* Activity: Every line in the records below that holds "pentru" must be identified and copied.

───── Data extract

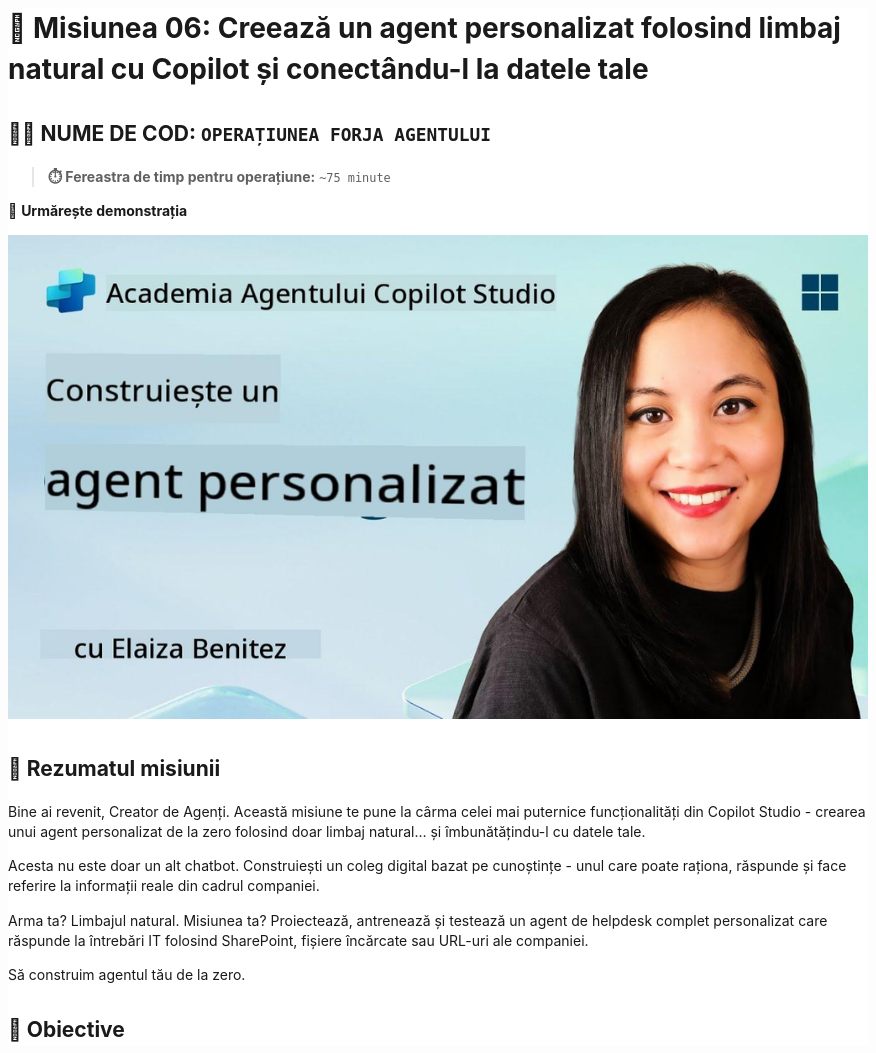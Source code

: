 
# 🚨 Misiunea 06: Creează un agent personalizat folosind limbaj natural cu Copilot și conectându-l la datele tale

## 🕵️‍♂️ NUME DE COD: `OPERAȚIUNEA FORJA AGENTULUI`

> **⏱️ Fereastra de timp pentru operațiune:** `~75 minute`

🎥 **Urmărește demonstrația**

[![Miniatură video pentru crearea unui agent personalizat](../../../../../translated_images/video-thumbnail.9d5fddc1190fd4a04537488795821ac2f88fdcfe00e017f6e575a33f724e39cb.ro.jpg)](https://www.youtube.com/watch?v=qZTtQVncGFg "Urmărește demonstrația pe YouTube")

## 🎯 Rezumatul misiunii

Bine ai revenit, Creator de Agenți. Această misiune te pune la cârma celei mai puternice funcționalități din Copilot Studio - crearea unui agent personalizat de la zero folosind doar limbaj natural… și îmbunătățindu-l cu datele tale.

Acesta nu este doar un alt chatbot. Construiești un coleg digital bazat pe cunoștințe - unul care poate raționa, răspunde și face referire la informații reale din cadrul companiei.

Arma ta? Limbajul natural. Misiunea ta? Proiectează, antrenează și testează un agent de helpdesk complet personalizat care răspunde la întrebări IT folosind SharePoint, fișiere încărcate sau URL-uri ale companiei.

Să construim agentul tău de la zero.

## 🔎 Obiective
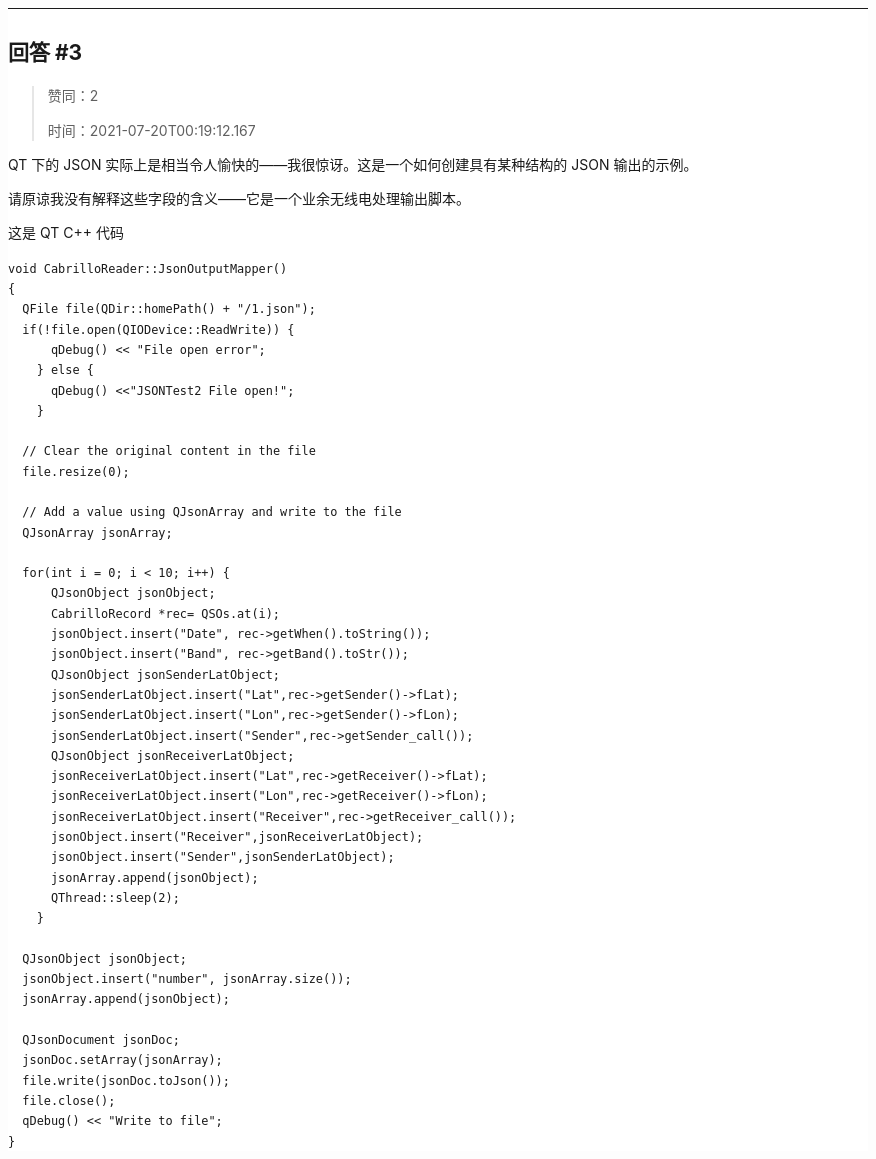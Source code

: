 * * *

## 回答 #3

> 赞同：2
> 
> 时间：2021-07-20T00:19:12.167

QT 下的 JSON 实际上是相当令人愉快的——我很惊讶。这是一个如何创建具有某种结构的 JSON 输出的示例。

请原谅我没有解释这些字段的含义——它是一个业余无线电处理输出脚本。

这是 QT C++ 代码

```
void CabrilloReader::JsonOutputMapper()
{
  QFile file(QDir::homePath() + "/1.json");
  if(!file.open(QIODevice::ReadWrite)) {
      qDebug() << "File open error";
    } else {
      qDebug() <<"JSONTest2 File open!";
    }

  // Clear the original content in the file
  file.resize(0);

  // Add a value using QJsonArray and write to the file
  QJsonArray jsonArray;

  for(int i = 0; i < 10; i++) {
      QJsonObject jsonObject;
      CabrilloRecord *rec= QSOs.at(i);
      jsonObject.insert("Date", rec->getWhen().toString());
      jsonObject.insert("Band", rec->getBand().toStr());
      QJsonObject jsonSenderLatObject;
      jsonSenderLatObject.insert("Lat",rec->getSender()->fLat);
      jsonSenderLatObject.insert("Lon",rec->getSender()->fLon);
      jsonSenderLatObject.insert("Sender",rec->getSender_call());
      QJsonObject jsonReceiverLatObject;
      jsonReceiverLatObject.insert("Lat",rec->getReceiver()->fLat);
      jsonReceiverLatObject.insert("Lon",rec->getReceiver()->fLon);
      jsonReceiverLatObject.insert("Receiver",rec->getReceiver_call());
      jsonObject.insert("Receiver",jsonReceiverLatObject);
      jsonObject.insert("Sender",jsonSenderLatObject);
      jsonArray.append(jsonObject);
      QThread::sleep(2);
    }

  QJsonObject jsonObject;
  jsonObject.insert("number", jsonArray.size());
  jsonArray.append(jsonObject);

  QJsonDocument jsonDoc;
  jsonDoc.setArray(jsonArray);
  file.write(jsonDoc.toJson());
  file.close();
  qDebug() << "Write to file";
} 
```
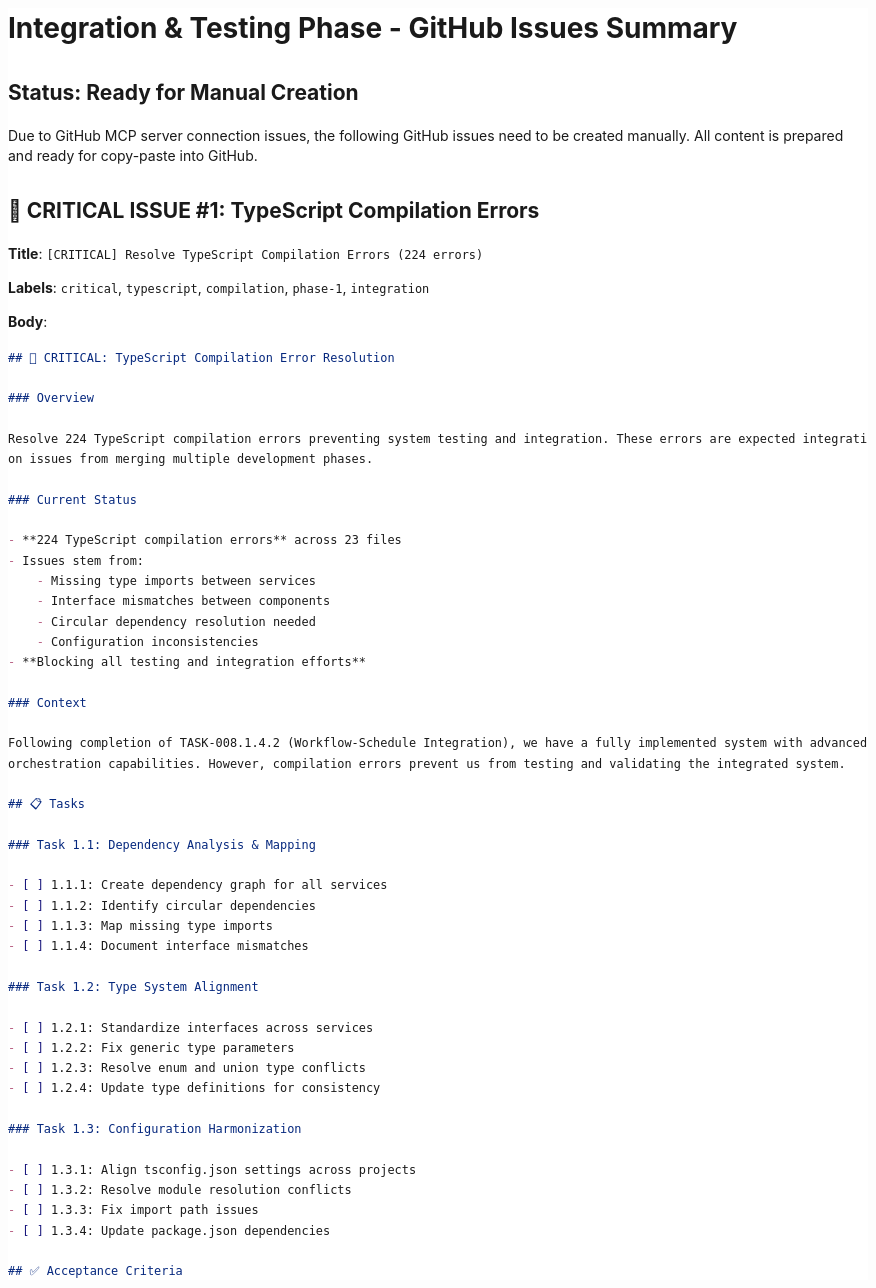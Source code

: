 # Integration & Testing Phase - GitHub Issues Summary

## Status: Ready for Manual Creation

Due to GitHub MCP server connection issues, the following GitHub issues need to be created manually. All content is prepared and ready for copy-paste into GitHub.

## 🚨 CRITICAL ISSUE #1: TypeScript Compilation Errors

**Title**: `[CRITICAL] Resolve TypeScript Compilation Errors (224 errors)`

**Labels**: `critical`, `typescript`, `compilation`, `phase-1`, `integration`

**Body**:

```markdown
## 🚨 CRITICAL: TypeScript Compilation Error Resolution

### Overview

Resolve 224 TypeScript compilation errors preventing system testing and integration. These errors are expected integration issues from merging multiple development phases.

### Current Status

- **224 TypeScript compilation errors** across 23 files
- Issues stem from:
    - Missing type imports between services
    - Interface mismatches between components
    - Circular dependency resolution needed
    - Configuration inconsistencies
- **Blocking all testing and integration efforts**

### Context

Following completion of TASK-008.1.4.2 (Workflow-Schedule Integration), we have a fully implemented system with advanced orchestration capabilities. However, compilation errors prevent us from testing and validating the integrated system.

## 📋 Tasks

### Task 1.1: Dependency Analysis & Mapping

- [ ] 1.1.1: Create dependency graph for all services
- [ ] 1.1.2: Identify circular dependencies
- [ ] 1.1.3: Map missing type imports
- [ ] 1.1.4: Document interface mismatches

### Task 1.2: Type System Alignment

- [ ] 1.2.1: Standardize interfaces across services
- [ ] 1.2.2: Fix generic type parameters
- [ ] 1.2.3: Resolve enum and union type conflicts
- [ ] 1.2.4: Update type definitions for consistency

### Task 1.3: Configuration Harmonization

- [ ] 1.3.1: Align tsconfig.json settings across projects
- [ ] 1.3.2: Resolve module resolution conflicts
- [ ] 1.3.3: Fix import path issues
- [ ] 1.3.4: Update package.json dependencies

## ✅ Acceptance Criteria
```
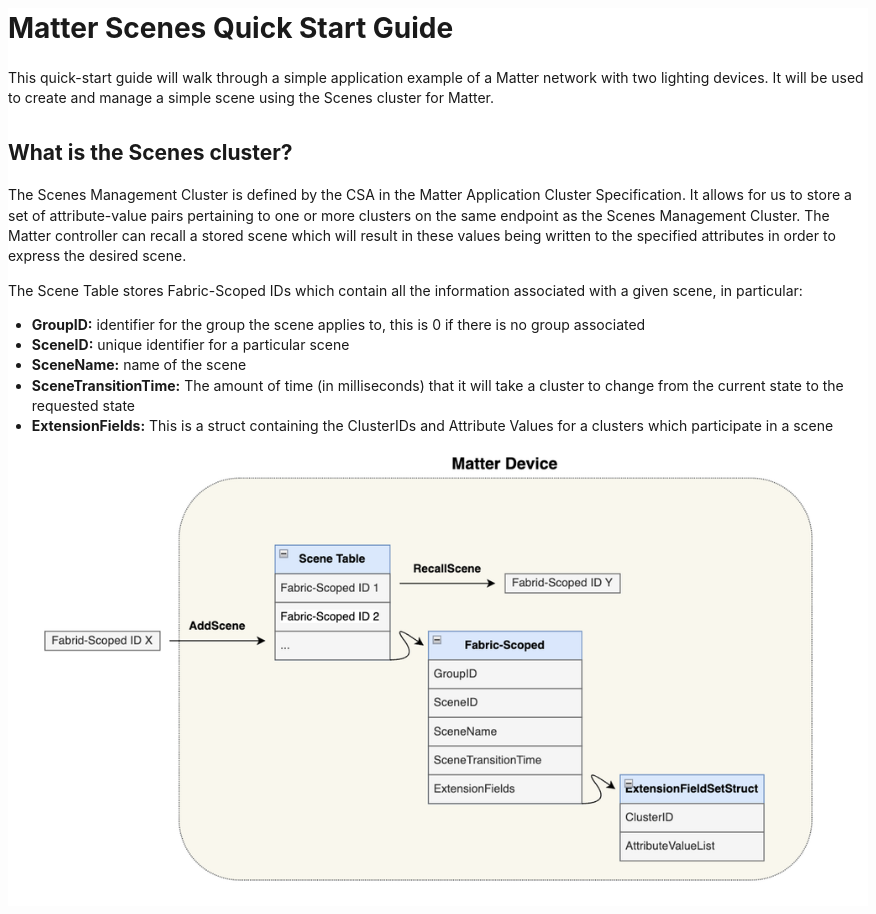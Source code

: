 # Matter Scenes Quick Start Guide

This quick-start guide will walk through a simple application example of a Matter network with two lighting devices. It will be used to create and manage a simple scene using the Scenes cluster for Matter.

## What is the Scenes cluster?

The Scenes Management Cluster is defined by the CSA in the Matter Application Cluster Specification. It  allows for us to store a set of attribute-value pairs pertaining to one or more clusters on the same endpoint as the Scenes Management Cluster. The Matter controller can recall a stored scene which will result in these values being written to the specified attributes in order to express the desired scene.  

The Scene Table stores Fabric-Scoped IDs which contain all the information associated with a given scene, in particular:

* **GroupID:** identifier for the group the scene applies to, this is 0 if there is no group associated
* **SceneID:** unique identifier for a particular scene
* **SceneName:** name of the scene
* **SceneTransitionTime:** The amount of time (in milliseconds) that it will take a cluster to change from the current state to the requested state
* **ExtensionFields:** This is a struct containing the ClusterIDs and Attribute Values for a clusters which participate in a scene

![scenes cluster data model](./images/scenes-data-model.png)
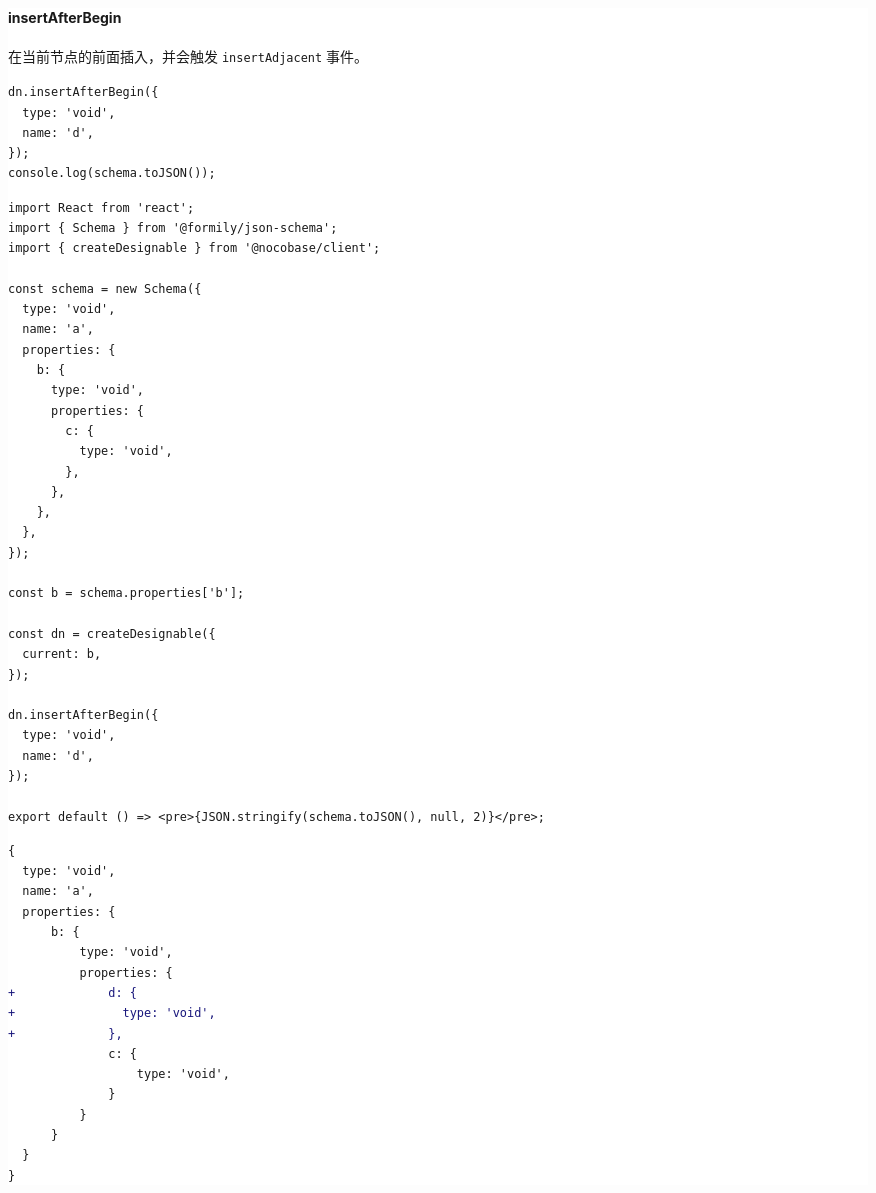 #### insertAfterBegin

在当前节点的前面插入，并会触发 `insertAdjacent` 事件。

```tsx | pure
dn.insertAfterBegin({
  type: 'void',
  name: 'd',
});
console.log(schema.toJSON());
```


```tsx
import React from 'react';
import { Schema } from '@formily/json-schema';
import { createDesignable } from '@nocobase/client';

const schema = new Schema({
  type: 'void',
  name: 'a',
  properties: {
    b: {
      type: 'void',
      properties: {
        c: {
          type: 'void',
        },
      },
    },
  },
});

const b = schema.properties['b'];

const dn = createDesignable({
  current: b,
});

dn.insertAfterBegin({
  type: 'void',
  name: 'd',
});

export default () => <pre>{JSON.stringify(schema.toJSON(), null, 2)}</pre>;
```

```diff
{
  type: 'void',
  name: 'a',
  properties: {
      b: {
          type: 'void',
          properties: {
+             d: {
+               type: 'void',
+             },
              c: {
                  type: 'void',
              }
          }
      }
  }
}
```
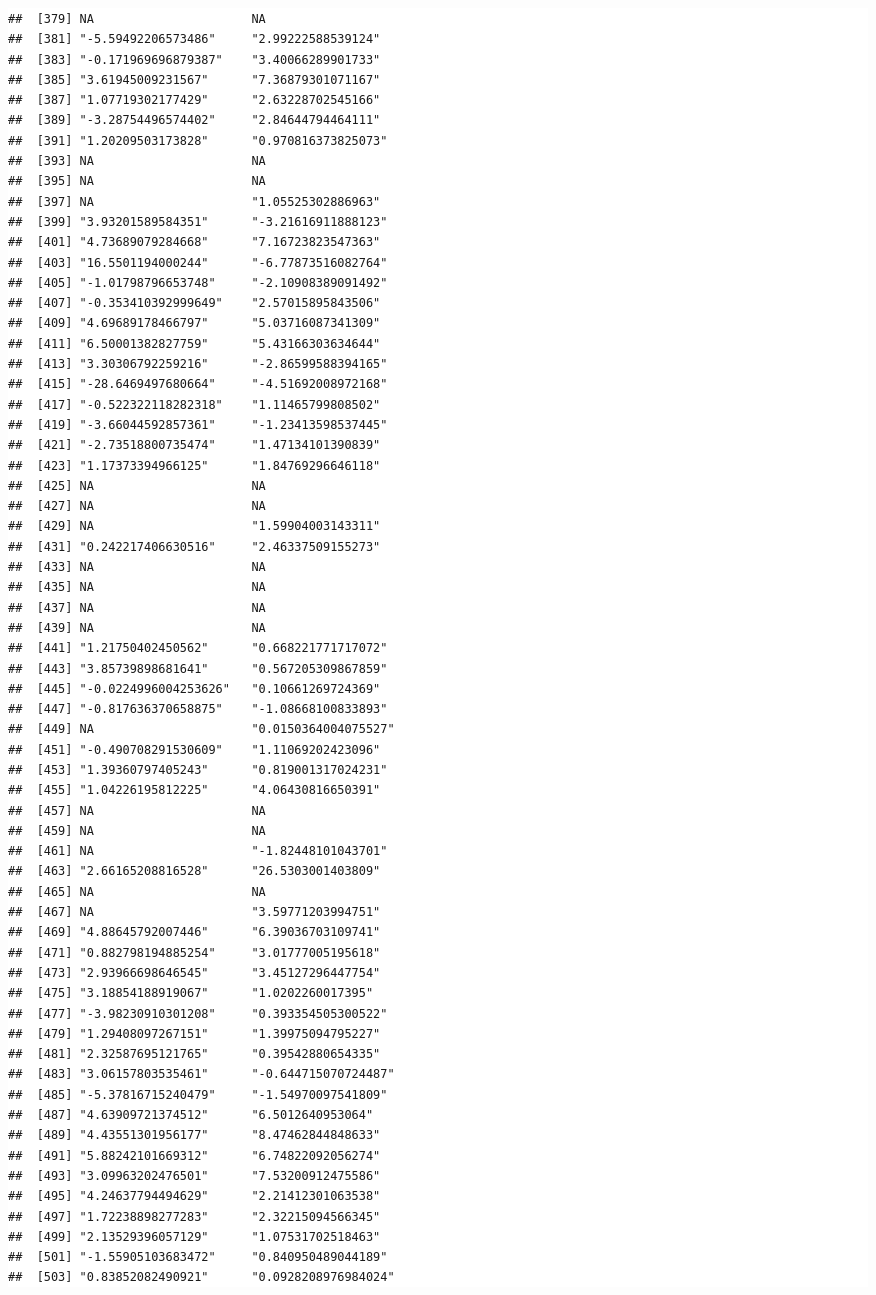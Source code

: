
 ```
##  [379] NA                      NA                     
##  [381] "-5.59492206573486"     "2.99222588539124"     
##  [383] "-0.171969696879387"    "3.40066289901733"     
##  [385] "3.61945009231567"      "7.36879301071167"     
##  [387] "1.07719302177429"      "2.63228702545166"     
##  [389] "-3.28754496574402"     "2.84644794464111"     
##  [391] "1.20209503173828"      "0.970816373825073"    
##  [393] NA                      NA                     
##  [395] NA                      NA                     
##  [397] NA                      "1.05525302886963"     
##  [399] "3.93201589584351"      "-3.21616911888123"    
##  [401] "4.73689079284668"      "7.16723823547363"     
##  [403] "16.5501194000244"      "-6.77873516082764"    
##  [405] "-1.01798796653748"     "-2.10908389091492"    
##  [407] "-0.353410392999649"    "2.57015895843506"     
##  [409] "4.69689178466797"      "5.03716087341309"     
##  [411] "6.50001382827759"      "5.43166303634644"     
##  [413] "3.30306792259216"      "-2.86599588394165"    
##  [415] "-28.6469497680664"     "-4.51692008972168"    
##  [417] "-0.522322118282318"    "1.11465799808502"     
##  [419] "-3.66044592857361"     "-1.23413598537445"    
##  [421] "-2.73518800735474"     "1.47134101390839"     
##  [423] "1.17373394966125"      "1.84769296646118"     
##  [425] NA                      NA                     
##  [427] NA                      NA                     
##  [429] NA                      "1.59904003143311"     
##  [431] "0.242217406630516"     "2.46337509155273"     
##  [433] NA                      NA                     
##  [435] NA                      NA                     
##  [437] NA                      NA                     
##  [439] NA                      NA                     
##  [441] "1.21750402450562"      "0.668221771717072"    
##  [443] "3.85739898681641"      "0.567205309867859"    
##  [445] "-0.0224996004253626"   "0.10661269724369"     
##  [447] "-0.817636370658875"    "-1.08668100833893"    
##  [449] NA                      "0.0150364004075527"   
##  [451] "-0.490708291530609"    "1.11069202423096"     
##  [453] "1.39360797405243"      "0.819001317024231"    
##  [455] "1.04226195812225"      "4.06430816650391"     
##  [457] NA                      NA                     
##  [459] NA                      NA                     
##  [461] NA                      "-1.82448101043701"    
##  [463] "2.66165208816528"      "26.5303001403809"     
##  [465] NA                      NA                     
##  [467] NA                      "3.59771203994751"     
##  [469] "4.88645792007446"      "6.39036703109741"     
##  [471] "0.882798194885254"     "3.01777005195618"     
##  [473] "2.93966698646545"      "3.45127296447754"     
##  [475] "3.18854188919067"      "1.0202260017395"      
##  [477] "-3.98230910301208"     "0.393354505300522"    
##  [479] "1.29408097267151"      "1.39975094795227"     
##  [481] "2.32587695121765"      "0.39542880654335"     
##  [483] "3.06157803535461"      "-0.644715070724487"   
##  [485] "-5.37816715240479"     "-1.54970097541809"    
##  [487] "4.63909721374512"      "6.5012640953064"      
##  [489] "4.43551301956177"      "8.47462844848633"     
##  [491] "5.88242101669312"      "6.74822092056274"     
##  [493] "3.09963202476501"      "7.53200912475586"     
##  [495] "4.24637794494629"      "2.21412301063538"     
##  [497] "1.72238898277283"      "2.32215094566345"     
##  [499] "2.13529396057129"      "1.07531702518463"     
##  [501] "-1.55905103683472"     "0.840950489044189"    
##  [503] "0.83852082490921"      "0.0928208976984024"   
```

──────────

* Task answer:
> **⏱️ Fereastra de timp pentru operațiune:** `~75 minute`
[![Miniatură video pentru crearea unui agent personalizat](../../../../../translated_images/video-thumbnail.9d5fddc1190fd4a04537488795821ac2f88fdcfe00e017f6e575a33f724e39cb.ro.jpg)](https://www.youtube.com/watch?v=qZTtQVncGFg "Urmărește demonstrația pe YouTube")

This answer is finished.